Who else hates airplane food? Assuming that’s just about everybody, allow us to offer up a better alternative.
Lately when flying, we’ve been craving big, hearty salads. Bonus: They’re easy to pack to go for travel! This 30-minute salad is customizable and insanely satisfying, and it features my NEW favorite savory tahini dressing! Let’s do this!
This salad starts with roasted vegetables, which we love adding to salads for extra flavor and heartiness.
You can choose your favorites. We went with sweet potato, cabbage, and zucchini. You can even keep them oil-free by following this Oil-Free Roasted Vegetable recipe.
The dressing is kind of the star of the show. It starts with tahini and is flavored with fresh garlic, garlic powder, a pinch of sea salt, and coconut aminos. The result is a creamy, luxurious, savory dressing that pairs perfectly with the flavors in this salad (and just about every other salad, for that matter).
We hope you LOVE this salad! It’s:
& So easy to make
This would make the perfect weeknight meal or side when you need something on the table fast. As we mentioned before, it would also pack up nicely to take along on road trips or flights (we just keep it refrigerated as long as possible and then eat it as soon as the plane takes off for freshness).
This salad would pair well with my Romesco Soup with Smashed Chickpeas, Sweet Potato Black Bean Burgers, Rich Red Curry with Roasted Vegetables, 1-Pot Everyday Lentil Soup, or Vegan Pumpkin Mac ‘n’ Cheese!
If you try this recipe, let us know! Leave a comment, rate it, and don’t forget to tag a photo #minimalistbaker on Instagram so we can see what you come up with. Cheers, friends!
Abundance Kale Salad with Savory Tahini Dressing
An abundant kale salad with roasted sweet potato, zucchini, avocado, sprouts, crispy chickpeas, and kimchi!
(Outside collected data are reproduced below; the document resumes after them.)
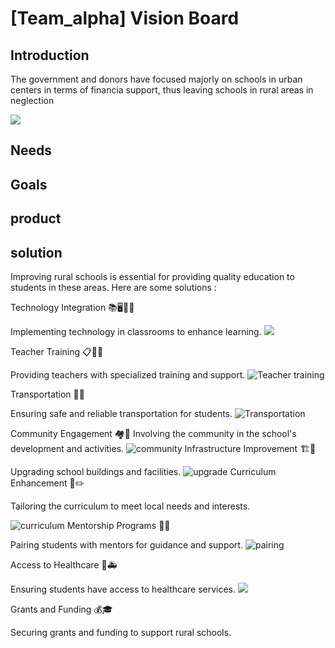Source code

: # [Team_alpha] Vision Board

## Introduction
The government and donors have focused majorly on schools in urban centers in terms of financia support, thus leaving schools in rural areas in neglection

![](https://d2gg9evh47fn9z.cloudfront.net/800px_COLOURBOX3906913.jpg)
## Needs


## Goals


## product

## solution
Improving rural schools is essential for providing quality education to students in these areas. Here are some solutions :

Technology Integration 📚🖥️👩‍🏫

Implementing technology in classrooms to enhance learning.
![](https://media.tenor.com/images/c5f4a20ac80aac2b9cf102096a8fbfda/tenor.gif)

Teacher Training 📋👨‍🏫

Providing teachers with specialized training and support.
![Teacher training](https://media.tenor.com/images/216e73fc479523686ae980ea362314e3/tenor.gif)

Transportation 🚌🏫

Ensuring safe and reliable transportation for students.
![Transportation](https://webstockreview.net/images/clipart-bus-animated-gif-13.gif)

Community Engagement 🏘️🤝
Involving the community in the school's development and activities.
![community](https://storage.googleapis.com/proudcity/elgl/uploads/2018/10/FatalSolidKakapo-small.gif)
Infrastructure Improvement 🏗️🏫

Upgrading school buildings and facilities.
![upgrade](https://media.tenor.com/images/c1b336b1ab4f993f86c1d116077c9c83/tenor.gif)
Curriculum Enhancement 📖✏️

Tailoring the curriculum to meet local needs and interests.

![curriculum](https://assets.sutori.com/user-uploads/image/4fed2149-bb26-40c4-83d4-da96beb5aad5/7165b08b4c35dd8f8b636760cc846498.gif)
Mentorship Programs 👫👬

Pairing students with mentors for guidance and support.
![pairing](https://media.giphy.com/media/zcxNrvePgTAPK/200.gif)

Access to Healthcare 🏥🚑

Ensuring students have access to healthcare services.
![](https://media.giphy.com/media/xT5LMGDxHanmqPyqrK/giphy.gif)

Grants and Funding 💰🎓

Securing grants and funding to support rural schools.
Topped with a savory tahini dressing, this salad makes the perfect 30-minute meal or side.
Author: Minimalist Baker
Recipe type: Entrée, Salad
Cuisine: Vegan, Gluten-Free
- 1 zucchini (150 g), sliced in 1/4-inch rounds
- 1 medium sweet potato (150 g), sliced in 1/4-inch rounds
- 1 cup (70 g) shredded red cabbage
- 1 Tbsp (15 ml) melted coconut oil (or sub water or use our method for oil-free vegetables)
- Pinch sea salt
- 1/2 tsp curry powder (or store-bought)
- 1/3 cup (80 g) tahini
- 1/2 tsp garlic powder, plus more to taste
- 1 Tbsp (15 ml) coconut aminos, plus more to taste (or sub tamari or soy sauce)
- Pinch sea salt (omit if using tamari or soy sauce, as the flavor is more intense)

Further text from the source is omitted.